INSTRUCTIONS TO FOLLOW: The response should contain every record, reproduced exactly.

[Saved entries]
- - - - -

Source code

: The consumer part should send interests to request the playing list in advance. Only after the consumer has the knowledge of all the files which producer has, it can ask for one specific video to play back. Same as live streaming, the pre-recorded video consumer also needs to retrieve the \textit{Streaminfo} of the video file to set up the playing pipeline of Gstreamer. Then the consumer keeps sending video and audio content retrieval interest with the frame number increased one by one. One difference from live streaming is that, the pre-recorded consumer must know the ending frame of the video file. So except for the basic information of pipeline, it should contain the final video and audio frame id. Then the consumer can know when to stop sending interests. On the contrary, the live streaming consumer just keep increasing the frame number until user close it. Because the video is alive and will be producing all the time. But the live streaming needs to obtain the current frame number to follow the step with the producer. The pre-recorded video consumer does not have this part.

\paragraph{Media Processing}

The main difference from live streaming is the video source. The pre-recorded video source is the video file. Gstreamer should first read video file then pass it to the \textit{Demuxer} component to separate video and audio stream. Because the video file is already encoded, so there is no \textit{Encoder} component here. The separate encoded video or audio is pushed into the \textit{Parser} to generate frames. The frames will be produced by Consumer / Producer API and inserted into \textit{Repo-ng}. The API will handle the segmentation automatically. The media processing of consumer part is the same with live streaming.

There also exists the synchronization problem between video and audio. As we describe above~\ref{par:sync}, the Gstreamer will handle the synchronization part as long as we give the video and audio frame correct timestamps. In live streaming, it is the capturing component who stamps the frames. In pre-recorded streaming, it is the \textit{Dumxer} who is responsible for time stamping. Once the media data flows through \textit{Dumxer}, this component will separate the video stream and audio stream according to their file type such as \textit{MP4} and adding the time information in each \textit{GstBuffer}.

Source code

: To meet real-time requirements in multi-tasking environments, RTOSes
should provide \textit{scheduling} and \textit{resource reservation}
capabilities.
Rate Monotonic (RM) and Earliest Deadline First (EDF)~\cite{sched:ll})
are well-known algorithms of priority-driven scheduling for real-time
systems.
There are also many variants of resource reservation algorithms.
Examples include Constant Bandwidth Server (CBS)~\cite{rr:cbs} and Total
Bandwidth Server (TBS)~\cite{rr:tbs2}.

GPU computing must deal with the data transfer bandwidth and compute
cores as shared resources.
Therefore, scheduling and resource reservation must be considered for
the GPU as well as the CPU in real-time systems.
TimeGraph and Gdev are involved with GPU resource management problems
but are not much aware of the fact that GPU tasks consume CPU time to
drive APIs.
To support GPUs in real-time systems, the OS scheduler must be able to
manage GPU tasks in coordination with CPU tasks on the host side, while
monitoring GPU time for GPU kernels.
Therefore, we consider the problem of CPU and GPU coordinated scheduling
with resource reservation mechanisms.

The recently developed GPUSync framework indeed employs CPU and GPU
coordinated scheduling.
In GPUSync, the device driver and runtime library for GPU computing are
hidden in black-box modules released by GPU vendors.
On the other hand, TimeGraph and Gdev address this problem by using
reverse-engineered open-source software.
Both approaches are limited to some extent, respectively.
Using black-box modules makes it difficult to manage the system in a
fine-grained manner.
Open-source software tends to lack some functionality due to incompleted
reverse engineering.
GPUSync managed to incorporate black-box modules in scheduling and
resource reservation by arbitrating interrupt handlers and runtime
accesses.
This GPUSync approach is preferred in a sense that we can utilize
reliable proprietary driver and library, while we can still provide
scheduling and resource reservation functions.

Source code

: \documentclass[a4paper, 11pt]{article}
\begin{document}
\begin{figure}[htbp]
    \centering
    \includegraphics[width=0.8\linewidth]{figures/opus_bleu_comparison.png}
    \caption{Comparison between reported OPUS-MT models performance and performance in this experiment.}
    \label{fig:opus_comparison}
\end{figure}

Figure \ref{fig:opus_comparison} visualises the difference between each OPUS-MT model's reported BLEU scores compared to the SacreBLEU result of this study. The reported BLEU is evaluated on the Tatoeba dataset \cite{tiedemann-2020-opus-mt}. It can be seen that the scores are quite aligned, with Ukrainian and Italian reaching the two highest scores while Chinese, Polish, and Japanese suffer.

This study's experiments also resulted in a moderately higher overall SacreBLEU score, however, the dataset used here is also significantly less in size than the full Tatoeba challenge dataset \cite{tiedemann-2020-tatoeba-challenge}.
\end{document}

- - - - -

RESPONSE FOR THIS EXERCISE:
Source code

: The consumer part should send interests to request the playing list in advance. Only after the consumer has the knowledge of all the files which producer has, it can ask for one specific video to play back. Same as live streaming, the pre-recorded video consumer also needs to retrieve the \textit{Streaminfo} of the video file to set up the playing pipeline of Gstreamer. Then the consumer keeps sending video and audio content retrieval interest with the frame number increased one by one. One difference from live streaming is that, the pre-recorded consumer must know the ending frame of the video file. So except for the basic information of pipeline, it should contain the final video and audio frame id. Then the consumer can know when to stop sending interests. On the contrary, the live streaming consumer just keep increasing the frame number until user close it. Because the video is alive and will be producing all the time. But the live streaming needs to obtain the current frame number to follow the step with the producer. The pre-recorded video consumer does not have this part.

\paragraph{Media Processing}

The main difference from live streaming is the video source. The pre-recorded video source is the video file. Gstreamer should first read video file then pass it to the \textit{Demuxer} component to separate video and audio stream. Because the video file is already encoded, so there is no \textit{Encoder} component here. The separate encoded video or audio is pushed into the \textit{Parser} to generate frames. The frames will be produced by Consumer / Producer API and inserted into \textit{Repo-ng}. The API will handle the segmentation automatically. The media processing of consumer part is the same with live streaming.

There also exists the synchronization problem between video and audio. As we describe above~\ref{par:sync}, the Gstreamer will handle the synchronization part as long as we give the video and audio frame correct timestamps. In live streaming, it is the capturing component who stamps the frames. In pre-recorded streaming, it is the \textit{Dumxer} who is responsible for time stamping. Once the media data flows through \textit{Dumxer}, this component will separate the video stream and audio stream according to their file type such as \textit{MP4} and adding the time information in each \textit{GstBuffer}.

Source code

: To meet real-time requirements in multi-tasking environments, RTOSes
should provide \textit{scheduling} and \textit{resource reservation}
capabilities.
Rate Monotonic (RM) and Earliest Deadline First (EDF)~\cite{sched:ll})
are well-known algorithms of priority-driven scheduling for real-time
systems.
There are also many variants of resource reservation algorithms.
Examples include Constant Bandwidth Server (CBS)~\cite{rr:cbs} and Total
Bandwidth Server (TBS)~\cite{rr:tbs2}.

GPU computing must deal with the data transfer bandwidth and compute
cores as shared resources.
Therefore, scheduling and resource reservation must be considered for
the GPU as well as the CPU in real-time systems.
TimeGraph and Gdev are involved with GPU resource management problems
but are not much aware of the fact that GPU tasks consume CPU time to
drive APIs.
To support GPUs in real-time systems, the OS scheduler must be able to
manage GPU tasks in coordination with CPU tasks on the host side, while
monitoring GPU time for GPU kernels.
Therefore, we consider the problem of CPU and GPU coordinated scheduling
with resource reservation mechanisms.

The recently developed GPUSync framework indeed employs CPU and GPU
coordinated scheduling.
In GPUSync, the device driver and runtime library for GPU computing are
hidden in black-box modules released by GPU vendors.
On the other hand, TimeGraph and Gdev address this problem by using
reverse-engineered open-source software.
Both approaches are limited to some extent, respectively.
Using black-box modules makes it difficult to manage the system in a
fine-grained manner.
Open-source software tends to lack some functionality due to incompleted
reverse engineering.
GPUSync managed to incorporate black-box modules in scheduling and
resource reservation by arbitrating interrupt handlers and runtime
accesses.
This GPUSync approach is preferred in a sense that we can utilize
reliable proprietary driver and library, while we can still provide
scheduling and resource reservation functions.

Source code

: \documentclass[a4paper, 11pt]{article}
\begin{document}
\begin{figure}[htbp]
    \centering
    \includegraphics[width=0.8\linewidth]{figures/opus_bleu_comparison.png}
    \caption{Comparison between reported OPUS-MT models performance and performance in this experiment.}
    \label{fig:opus_comparison}
\end{figure}

Figure \ref{fig:opus_comparison} visualises the difference between each OPUS-MT model's reported BLEU scores compared to the SacreBLEU result of this study. The reported BLEU is evaluated on the Tatoeba dataset \cite{tiedemann-2020-opus-mt}. It can be seen that the scores are quite aligned, with Ukrainian and Italian reaching the two highest scores while Chinese, Polish, and Japanese suffer.

This study's experiments also resulted in a moderately higher overall SacreBLEU score, however, the dataset used here is also significantly less in size than the full Tatoeba challenge dataset \cite{tiedemann-2020-tatoeba-challenge}.
\end{document}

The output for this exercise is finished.